Downtown Neglect and Decline Period, 1958-1982
With growing pressure from suburban malls, the construction of the Interstate 15 freeway, and the loss of the civic center, the downtown district a period of neglect and decline. Numerous buildings were demolished or fell into disrepair, and a large portion had absentee landlords. In 1971 the J.C. Penney department store, which had been operating at various locations in the community since 1910, closed its Murray location and left the city. A year later, the city’s new “tax base,” the Fashion Place Mall opened at the southern edge of the city. By the end of the period, half of Murray historic downtown remained intact. Numerous family owned businesses closed their doors for good during this period, including Carlson’s bicycle shop. The Murray Mercantile, reportedly had turn-of-the-century inventory on hand (buggy whips and button shoes) when the store finally closed in 1976.
Late Twentieth-Century Development Period, 1983-present
Several events of the 1980s and 1990s focused attention on Murray’s historic downtown. The .first was the 1983 renovation of the Arlington Elementary School (built in 1939 at 5025 S. State) into the Murray City Hall. The return of city hall to the downtown area was the beginning of the city’s re-investment in the historic business district. The second was a 1987 car crash and gas line explosion that destroyed a historic building at 4907 S. State and damaged several other buildings. The subsequent (and unfortunately incompatible) redevelopment projects at Vine and State in the area included a gas station/convenience store and a strip mall. As the “hub of the Salt Lake Valley,” the city’s motto for many decades, Murray City’s recent history has included a steady expansion of subdivision and retail development in other parts of the city. Recent annexations have expanded the city’s boundaries to borders of adjacent municipalities.

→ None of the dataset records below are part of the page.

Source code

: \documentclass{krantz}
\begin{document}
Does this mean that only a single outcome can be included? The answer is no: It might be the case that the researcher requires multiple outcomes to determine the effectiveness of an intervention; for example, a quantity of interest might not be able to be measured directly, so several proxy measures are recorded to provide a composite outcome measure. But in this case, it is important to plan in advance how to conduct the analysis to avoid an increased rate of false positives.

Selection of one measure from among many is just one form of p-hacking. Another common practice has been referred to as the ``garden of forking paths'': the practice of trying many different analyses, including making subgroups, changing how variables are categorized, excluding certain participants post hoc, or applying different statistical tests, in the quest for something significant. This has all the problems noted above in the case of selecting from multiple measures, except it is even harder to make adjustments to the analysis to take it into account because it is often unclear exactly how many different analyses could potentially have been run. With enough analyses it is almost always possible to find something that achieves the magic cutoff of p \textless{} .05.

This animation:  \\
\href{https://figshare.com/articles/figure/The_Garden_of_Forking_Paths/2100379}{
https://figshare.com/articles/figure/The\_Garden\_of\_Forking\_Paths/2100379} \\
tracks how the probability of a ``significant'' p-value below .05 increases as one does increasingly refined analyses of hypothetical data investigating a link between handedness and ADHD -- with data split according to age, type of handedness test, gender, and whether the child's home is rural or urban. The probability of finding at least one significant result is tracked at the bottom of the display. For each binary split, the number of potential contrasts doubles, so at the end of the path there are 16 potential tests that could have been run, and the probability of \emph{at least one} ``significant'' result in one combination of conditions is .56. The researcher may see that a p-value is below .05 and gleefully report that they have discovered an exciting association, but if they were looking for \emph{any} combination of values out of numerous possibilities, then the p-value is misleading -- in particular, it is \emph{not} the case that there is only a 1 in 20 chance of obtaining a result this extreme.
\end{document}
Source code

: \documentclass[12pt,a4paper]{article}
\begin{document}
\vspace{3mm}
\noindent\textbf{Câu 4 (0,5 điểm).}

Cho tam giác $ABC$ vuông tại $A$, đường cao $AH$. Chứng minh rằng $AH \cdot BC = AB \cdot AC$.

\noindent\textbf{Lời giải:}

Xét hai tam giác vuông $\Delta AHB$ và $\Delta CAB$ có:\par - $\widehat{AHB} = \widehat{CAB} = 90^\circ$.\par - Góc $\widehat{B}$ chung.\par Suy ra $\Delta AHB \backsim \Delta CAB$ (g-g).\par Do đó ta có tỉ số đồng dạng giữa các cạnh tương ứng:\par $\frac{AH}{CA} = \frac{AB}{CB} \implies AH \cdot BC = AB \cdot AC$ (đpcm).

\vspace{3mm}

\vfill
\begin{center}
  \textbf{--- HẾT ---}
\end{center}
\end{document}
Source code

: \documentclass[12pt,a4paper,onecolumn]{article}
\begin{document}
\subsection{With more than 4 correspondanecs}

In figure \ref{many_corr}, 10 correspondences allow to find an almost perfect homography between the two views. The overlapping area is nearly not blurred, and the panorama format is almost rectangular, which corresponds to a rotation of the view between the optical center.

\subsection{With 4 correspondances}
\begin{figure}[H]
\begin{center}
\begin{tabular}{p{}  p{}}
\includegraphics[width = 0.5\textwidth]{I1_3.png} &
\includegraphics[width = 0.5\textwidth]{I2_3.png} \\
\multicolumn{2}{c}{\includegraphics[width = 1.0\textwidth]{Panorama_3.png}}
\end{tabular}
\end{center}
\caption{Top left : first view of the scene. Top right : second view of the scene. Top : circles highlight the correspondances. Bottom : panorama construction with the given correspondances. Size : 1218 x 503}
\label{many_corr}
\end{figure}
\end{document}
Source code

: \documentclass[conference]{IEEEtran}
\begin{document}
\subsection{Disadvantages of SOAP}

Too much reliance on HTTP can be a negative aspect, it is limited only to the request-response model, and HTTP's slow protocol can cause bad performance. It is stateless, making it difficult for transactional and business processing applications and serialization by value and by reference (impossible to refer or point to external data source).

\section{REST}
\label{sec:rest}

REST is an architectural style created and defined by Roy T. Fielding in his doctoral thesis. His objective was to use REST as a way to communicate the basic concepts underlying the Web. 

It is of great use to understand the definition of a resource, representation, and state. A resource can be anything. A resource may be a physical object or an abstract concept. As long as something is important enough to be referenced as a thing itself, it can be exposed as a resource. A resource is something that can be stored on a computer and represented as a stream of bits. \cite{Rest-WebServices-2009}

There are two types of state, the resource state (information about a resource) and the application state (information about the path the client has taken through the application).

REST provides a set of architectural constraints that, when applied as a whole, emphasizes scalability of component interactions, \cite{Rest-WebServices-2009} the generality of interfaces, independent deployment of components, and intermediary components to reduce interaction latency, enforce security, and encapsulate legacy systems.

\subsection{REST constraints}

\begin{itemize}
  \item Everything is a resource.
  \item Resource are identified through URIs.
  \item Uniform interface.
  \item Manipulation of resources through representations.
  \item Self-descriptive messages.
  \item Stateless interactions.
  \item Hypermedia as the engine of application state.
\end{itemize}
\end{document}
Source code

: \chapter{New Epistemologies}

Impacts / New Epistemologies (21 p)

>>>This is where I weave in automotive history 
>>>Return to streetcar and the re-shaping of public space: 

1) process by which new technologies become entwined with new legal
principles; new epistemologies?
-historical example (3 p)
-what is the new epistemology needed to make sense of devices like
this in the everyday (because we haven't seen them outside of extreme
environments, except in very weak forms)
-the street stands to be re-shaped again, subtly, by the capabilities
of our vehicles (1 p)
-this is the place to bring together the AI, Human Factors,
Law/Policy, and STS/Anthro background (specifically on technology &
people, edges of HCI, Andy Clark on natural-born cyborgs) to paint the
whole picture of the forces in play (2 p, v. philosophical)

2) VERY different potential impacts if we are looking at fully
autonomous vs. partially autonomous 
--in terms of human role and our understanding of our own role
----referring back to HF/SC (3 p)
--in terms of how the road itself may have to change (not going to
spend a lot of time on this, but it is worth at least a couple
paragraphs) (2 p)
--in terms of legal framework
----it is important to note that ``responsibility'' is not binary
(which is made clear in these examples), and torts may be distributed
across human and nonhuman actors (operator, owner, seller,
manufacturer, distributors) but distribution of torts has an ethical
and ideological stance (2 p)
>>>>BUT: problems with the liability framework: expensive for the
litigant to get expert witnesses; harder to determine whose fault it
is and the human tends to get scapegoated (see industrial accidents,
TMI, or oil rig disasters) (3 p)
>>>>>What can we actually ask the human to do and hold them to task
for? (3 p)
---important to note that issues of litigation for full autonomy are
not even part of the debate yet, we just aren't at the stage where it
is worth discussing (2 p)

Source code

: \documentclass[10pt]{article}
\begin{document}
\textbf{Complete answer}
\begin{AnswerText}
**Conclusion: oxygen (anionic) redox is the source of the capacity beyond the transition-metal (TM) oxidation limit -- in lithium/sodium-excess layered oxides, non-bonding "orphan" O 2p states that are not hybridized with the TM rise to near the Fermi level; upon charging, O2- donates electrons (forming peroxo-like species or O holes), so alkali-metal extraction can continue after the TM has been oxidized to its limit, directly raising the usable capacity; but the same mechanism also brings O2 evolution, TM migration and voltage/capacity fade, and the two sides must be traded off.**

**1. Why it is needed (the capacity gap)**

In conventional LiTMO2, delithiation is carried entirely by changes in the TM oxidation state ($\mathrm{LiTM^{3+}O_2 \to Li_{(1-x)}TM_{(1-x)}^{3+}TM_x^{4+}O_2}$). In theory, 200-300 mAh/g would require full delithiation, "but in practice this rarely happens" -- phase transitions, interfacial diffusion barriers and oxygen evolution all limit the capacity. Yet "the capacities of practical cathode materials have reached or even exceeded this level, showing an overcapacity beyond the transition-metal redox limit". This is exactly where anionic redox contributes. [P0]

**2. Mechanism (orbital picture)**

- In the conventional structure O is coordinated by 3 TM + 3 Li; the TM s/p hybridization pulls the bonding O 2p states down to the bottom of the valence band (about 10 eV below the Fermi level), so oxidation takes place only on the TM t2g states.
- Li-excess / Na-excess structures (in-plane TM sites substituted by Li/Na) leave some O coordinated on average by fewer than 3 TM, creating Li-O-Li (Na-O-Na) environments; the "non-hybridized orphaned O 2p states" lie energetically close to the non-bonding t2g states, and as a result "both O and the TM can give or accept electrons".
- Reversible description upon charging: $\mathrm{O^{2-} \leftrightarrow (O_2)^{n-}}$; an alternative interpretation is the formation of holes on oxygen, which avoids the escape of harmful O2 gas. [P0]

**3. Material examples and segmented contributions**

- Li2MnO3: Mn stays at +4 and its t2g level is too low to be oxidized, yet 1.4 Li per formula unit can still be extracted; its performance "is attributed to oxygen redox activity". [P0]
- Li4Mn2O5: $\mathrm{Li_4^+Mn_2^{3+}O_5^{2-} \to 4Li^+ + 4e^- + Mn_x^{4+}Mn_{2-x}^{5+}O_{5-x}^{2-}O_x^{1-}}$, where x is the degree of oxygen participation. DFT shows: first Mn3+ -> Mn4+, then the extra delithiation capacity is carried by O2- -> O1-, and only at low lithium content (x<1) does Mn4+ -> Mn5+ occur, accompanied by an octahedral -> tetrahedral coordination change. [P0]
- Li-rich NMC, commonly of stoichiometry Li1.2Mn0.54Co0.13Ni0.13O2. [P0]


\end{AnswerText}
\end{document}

Through this expansion, Murray’s historic downtown has evolved into a retail area for specialty shops. Day Murray Music, housed in the Waverley building, continues to develop a loyal patronage. Other enduring enterprises include the Wright Costume Shop, the Murray Vision Center, Don Blair Photography, and the French Lady Boutique. The wildly successful Deseret Star Playhouse, in the rehabilitated Iris Theater, draws patrons during the evening hours. Another evening draw is the ballroom dancing, held in the former old Grand Central Market building, across the street. In the past decade, redevelopment plans for the former smelter site have started a renaissance economic development and historic reservation in the historic downtown commercial district. Redevelopment projects in the area have included street pavers on Poplar Street, sidewalk upgrades and the replica period lighting on State Street. In 2005, Murray City Council passed the Downtown Historic Overlay District ordinance and accompanying design guidelines. The two main objectives of the design guidelines are to help protect the historic district from incompatible spillover development from the IHC Hospital currently under construction on the former smelter site to the southwest, and to guide rehabilitation projects, which may preserve the extant contributing buildings, and possibly reverse incompatible changes to non-contributing buildings.